That means we can go to the next part: choosing the tools to implement the solution.
General cryptographic functions
No, we will not choose algorithms right now. That would be too easy :D
We will choose from a list of cryptographic constructions that implement some of the security properties of the system, and combine them to meet all the needed properties:
- Secure Pseudo Random Function: function from spaces K (keys) and X (message) to Y (other message space). The basic definition is that if you choose randomly one of these functions (like choosing randomly a k from K), its output will appear totally random (testable with IND-CPA).
- Pseudo Random Permutation: this is a PRF where X and Y are the same space. It is bijective (every y from Y maps to exactly one x from X, and every y is an output of the function), and there exists an efficient inversion function for it (from Y to X). Example: AES (in ECB, which is unsafe for common use)
- Message Authentication Code: defines a pair of algorithms. One of them takes a key k and a message m and outputs a code c. The other algorithm takes k, m, c and outputs True or False. An attacker should not be able to forge a valid c without knowing k. A PRF could be used to construct a MAC system. A hash function too. Example: HMAC
- Authenticated encryption: an encryption function (with semantic security under the CPA) where the attacker cannot forge new ciphertexts that decrypt correctly. Example: AES-GCM.
- Hash function: collision resistance (cannot find different messages m1, m2 so that H(m1) == H(m2), with different collision levels). Not easily invertible. Usually, they are fast. Example: SHA2.
- Trapdoor function: a function that is easy to compute, for which finding its inverse is hard, unless you have specific information. (secure under IND-CCA). examples: RSA, DSA.
- Zero knowledge proof: a way to prove something to the other party in a communication, without giving her any info, except the proof.
There are a lot of other constructions, depending on your needs, from low level algorithms like the Diffie Hellman key exchange to higher level protocols like OTR. Again, the constructions will depend on the security properties.
Choosing the algorithms
Can we do it now?

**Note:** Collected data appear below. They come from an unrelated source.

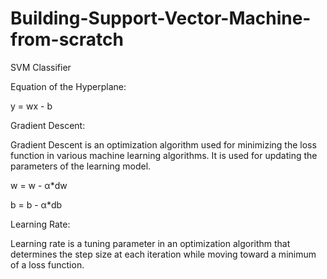 # Building-Support-Vector-Machine-from-scratch

SVM Classifier

Equation of the Hyperplane:

y = wx - b

Gradient Descent:

Gradient Descent is an optimization algorithm used for minimizing the loss function in various machine learning algorithms. It is used for updating the parameters of the learning model.

w = w - α*dw

b = b - α*db

Learning Rate:

Learning rate is a tuning parameter in an optimization algorithm that determines the step size at each iteration while moving toward a minimum of a loss function.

YES! But there are rules. You must not choose an algorithm because it's hype or because someone said so in an old book. Basically, you choose algorithms that implement the properties you need (like authenticated encryption), and you choose the parameters of the algorithm (key size, exponent, elliptic curve) depending on the strength you need. Basically, a key size can define how much time encrypted data should remain impossible to decrypt. Those parameters also define the performance of the algorithm. Don't choose them without consulting experts, or you will face problems similar to those encountered by the projects that used low RSA exponents (it looks good from a performance standpoint, but it introduces very bad security).
Am I done now?
Nope. We have only define some very high level parts. Creating a protocol implies a lot of thoughts on:
- how you establish the communications
- protocol negotiation (version, algorithms, etc)
- key exchange
- nonce usage
- storing sessions
- handling lost connections
- closing the connection
As you can see, designing a protocol involves a lot more than choosing a few algorithms. Note that this was only a very rough overview of what you would need to create a safe system. And we did not even start coding!
So, if you want to build the next privacy protecting system, please talk to experts. They don't necessarily want to make you feel bad. They just have a lot of formal tools and the experience needed to see what will not work.